September 13, 2013
Satellite Sees System 93L Become Tropical Storm Ingrid
NASA and NOAA satellites have been tracking the progression of low pressure System 93L through the Caribbean Sea and into the southwestern Gulf of Mexico over a week's time, and it became Tropical Storm Ingrid mid-day on Sept. 13. NOAA's GOES-East satellite captured an image of Ingrid's center over the Bay of Campeche.
System 93L strengthened into the tenth tropical depression of the Atlantic Ocean season and by 11 a.m. EDT, strengthened further to become the ninth tropical storm. Tropical Depression Eight was the only depression that did not achieve tropical storm status this year so far.
At 1500 UTC/11 a.m. EDT, Tropical Storm Ingrid was centered just 60 miles/95 km east-northeast of Veracruz, Mexico, and 175 miles/280 km southeast of Tuxpan, Mexico. That puts Ingrid's center near 19.4 north and 95.3 west. Ingrid had maximum sustained winds near 45 mph/75 kph and strengthening is possible over the next two days as Ingrid moves from a western track to a north-northwestern track. Ingrid's center is expected to move very close to the coast over the next couple of days.
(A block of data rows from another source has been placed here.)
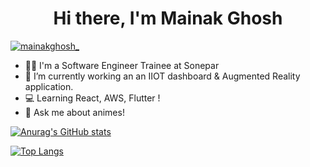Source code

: <!-- 
### Hi there I'm Mainak  -->
<h1 align="center">Hi there, I'm Mainak Ghosh </h1>
<!-- <p align="left"> <img src="https://komarev.com/ghpvc/?username=mainak-ghosh&label=Profile%20views&color=0e75b6&style=flat" alt="mainak-ghosh" /> </p> -->
<p align="left"> <a href="https://twitter.com/mainakghosh_" target="blank"><img src="https://img.shields.io/twitter/follow/mainakghosh_?logo=twitter&style=for-the-badge" alt="mainakghosh_" /></a> </p>

- 👨‍💻 I'm a Software Engineer Trainee at Sonepar
- 🔭 I’m currently working an an IIOT dashboard & Augmented Reality application.
- 💻 Learning React, AWS, Flutter !
- 💬 Ask me about animes!

[![Anurag's GitHub stats](https://github-readme-stats.vercel.app/api?username=mainak-ghosh)](https://github.com/anuraghazra/github-readme-stats)

[![Top Langs](https://github-readme-stats.vercel.app/api/top-langs/?username=mainak-ghosh)](https://github.com/anuraghazra/github-readme-stats)

<!--
**mainak-ghosh/mainak-ghosh** is a ✨ _special_ ✨ repository because its `README.md` (this file) appears on your GitHub profile.
- ⚡ Fun fact: 
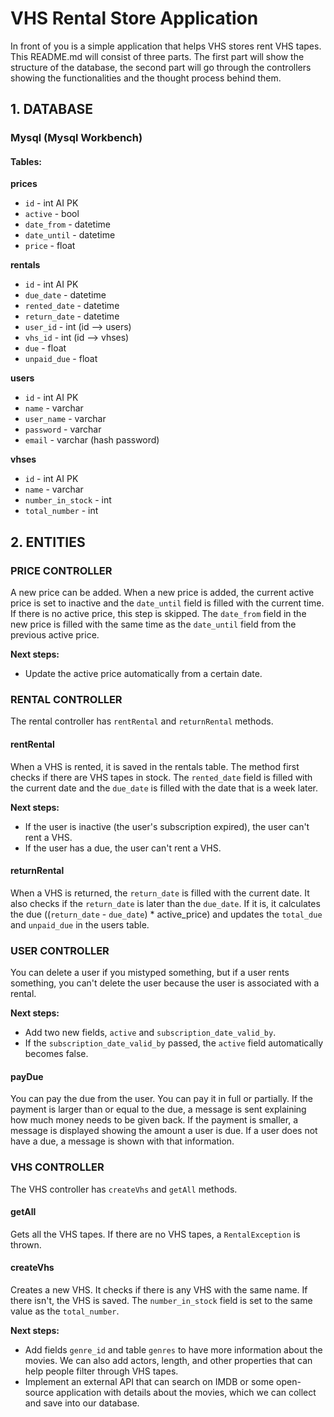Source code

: # VHS Rental Store Application

In front of you is a simple application that helps VHS stores rent VHS tapes. This README.md will consist of three parts. The first part will show the structure of the database, the second part will go through the controllers showing the functionalities and the thought process behind them.

## 1. DATABASE

### Mysql (Mysql Workbench)

#### Tables:

**prices**
- `id` - int AI PK
- `active` - bool
- `date_from` - datetime
- `date_until` - datetime
- `price` - float

**rentals**
- `id` - int AI PK
- `due_date` - datetime
- `rented_date` - datetime
- `return_date` - datetime
- `user_id` - int (id --> users)
- `vhs_id` - int (id --> vhses)
- `due` - float
- `unpaid_due` - float

**users**
- `id` - int AI PK
- `name` - varchar
- `user_name` - varchar
- `password` - varchar
- `email` - varchar (hash password)

**vhses**
- `id` - int AI PK
- `name` - varchar
- `number_in_stock` - int
- `total_number` - int

## 2. ENTITIES

### PRICE CONTROLLER

A new price can be added. When a new price is added, the current active price is set to inactive and the `date_until` field is filled with the current time. If there is no active price, this step is skipped. The `date_from` field in the new price is filled with the same time as the `date_until` field from the previous active price.

**Next steps:**
- Update the active price automatically from a certain date.

### RENTAL CONTROLLER

The rental controller has `rentRental` and `returnRental` methods.

#### rentRental

When a VHS is rented, it is saved in the rentals table. The method first checks if there are VHS tapes in stock. The `rented_date` field is filled with the current date and the `due_date` is filled with the date that is a week later.

**Next steps:**
- If the user is inactive (the user's subscription expired), the user can't rent a VHS.
- If the user has a due, the user can't rent a VHS.

#### returnRental

When a VHS is returned, the `return_date` is filled with the current date. It also checks if the `return_date` is later than the `due_date`. If it is, it calculates the due ((`return_date` - `due_date`) * active_price) and updates the `total_due` and `unpaid_due` in the users table.

### USER CONTROLLER

You can delete a user if you mistyped something, but if a user rents something, you can't delete the user because the user is associated with a rental.

**Next steps:**
- Add two new fields, `active` and `subscription_date_valid_by`.
- If the `subscription_date_valid_by` passed, the `active` field automatically becomes false.

#### payDue

You can pay the due from the user. You can pay it in full or partially. If the payment is larger than or equal to the due, a message is sent explaining how much money needs to be given back. If the payment is smaller, a message is displayed showing the amount a user is due. If a user does not have a due, a message is shown with that information.

### VHS CONTROLLER

The VHS controller has `createVhs` and `getAll` methods.

#### getAll

Gets all the VHS tapes. If there are no VHS tapes, a `RentalException` is thrown.

#### createVhs

Creates a new VHS. It checks if there is any VHS with the same name. If there isn't, the VHS is saved. The `number_in_stock` field is set to the same value as the `total_number`.

**Next steps:**
- Add fields `genre_id` and table `genres` to have more information about the movies. We can also add actors, length, and other properties that can help people filter through VHS tapes.
- Implement an external API that can search on IMDB or some open-source application with details about the movies, which we can collect and save into our database.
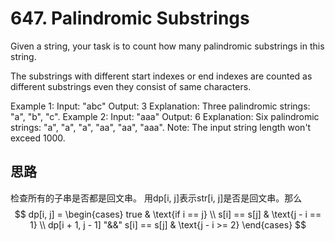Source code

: # 647. Palindromic Substrings

Given a string, your task is to count how many palindromic substrings in this string.

The substrings with different start indexes or end indexes are counted as different substrings even they consist of same characters.

Example 1:
Input: "abc"
Output: 3
Explanation: Three palindromic strings: "a", "b", "c".
Example 2:
Input: "aaa"
Output: 6
Explanation: Six palindromic strings: "a", "a", "a", "aa", "aa", "aaa".
Note:
The input string length won't exceed 1000.

## 思路

检查所有的子串是否都是回文串。
用dp[i, j]表示str[i, j]是否是回文串。那么
$$
dp[i, j] = 
\begin{cases}
true & \text{if i == j} \\
s[i] == s[j] & \text{j - i == 1} \\
dp[i + 1, j - 1] "&&" s[i] == s[j] & \text{j - i >= 2}
\end{cases}
$$
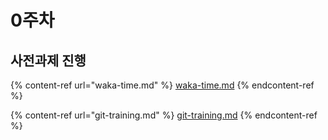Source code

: # 0주차

## 사전과제 진행

{% content-ref url="waka-time.md" %}
[waka-time.md](waka-time.md)
{% endcontent-ref %}

{% content-ref url="git-training.md" %}
[git-training.md](git-training.md)
{% endcontent-ref %}
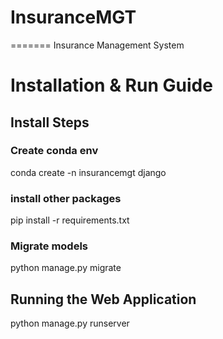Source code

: # InsuranceMGT
=======
Insurance Management System


# Installation & Run Guide

## Install Steps

### Create conda env
conda create -n insurancemgt django

### install other packages
pip install -r requirements.txt

### Migrate models
python manage.py migrate

## Running the Web Application
python manage.py runserver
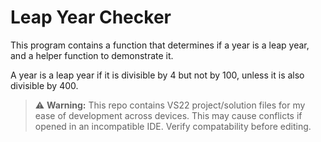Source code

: ﻿# Leap Year Checker
This program contains a function that determines if a year is a leap year, and a helper function to demonstrate it.

A year is a leap year if it is divisible by 4 but not by 100, unless it is also divisible by 400.
> ⚠️ **Warning:** This repo contains VS22 project/solution files for my ease of development across devices. This may cause conflicts if opened in an incompatible IDE. Verify compatability before editing.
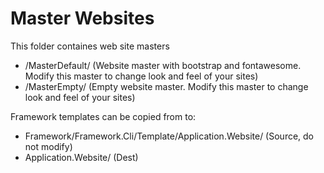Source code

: # Master Websites
This folder containes web site masters
* /MasterDefault/ (Website master with bootstrap and fontawesome. Modify this master to change look and feel of your sites)
* /MasterEmpty/ (Empty website master. Modify this master to change look and feel of your sites)

Framework templates can be copied from to:
* Framework/Framework.Cli/Template/Application.Website/ (Source, do not modify)
* Application.Website/ (Dest)
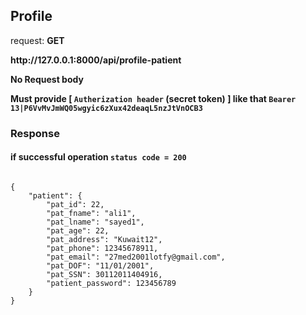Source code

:
## Profile

request: <strong> GET </strong>

<strong>
  http://127.0.0.1:8000/api/profile-patient
</strong>

<strong> No Request body </strong>


<strong> Must provide [ <code>Autherization header</code> (secret token) ] like that <code>Bearer 13|P6VvMvJmWQ05wgyic6zXux42deaqL5nzJtVnOCB3</code> </strong>


### Response 
#### if successful operation <code>status code = 200</code>
<pre>
<code>
{
    "patient": {
        "pat_id": 22,
        "pat_fname": "ali1",
        "pat_lname": "sayed1",
        "pat_age": 22,
        "pat_address": "Kuwait12",
        "pat_phone": 12345678911,
        "pat_email": "27med2001lotfy@gmail.com",
        "pat_DOF": "11/01/2001",
        "pat_SSN": 30112011404916,
        "patient_password": 123456789
    }
}
</code>
</pre>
Tropical storm-force winds extend 35 miles/55 km from the center, making the compact storm just 70 miles/110 km in diameter.
A tropical storm warning is in effect for Coatzacoalcos to Cabo Rojo, and a tropical storm watch is in effect for north of Cabo Rojo to La Pesca.
Based on the National Hurricane Center's (NHC) expected track for Ingrid' over the next couple of days, eastern Mexico should prepare for a heavy soaking. The NHC noted that Ingrid is expected to produce 10 to 15 inches of rain over a large part of eastern Mexico with isolated amounts of 25 inches possible, especially in areas of mountainous terrain. These rains are likely to result in life-threatening flash floods and mudslides. Tropical-storm-force winds are expected within the warning area later in the day on Sept. 13.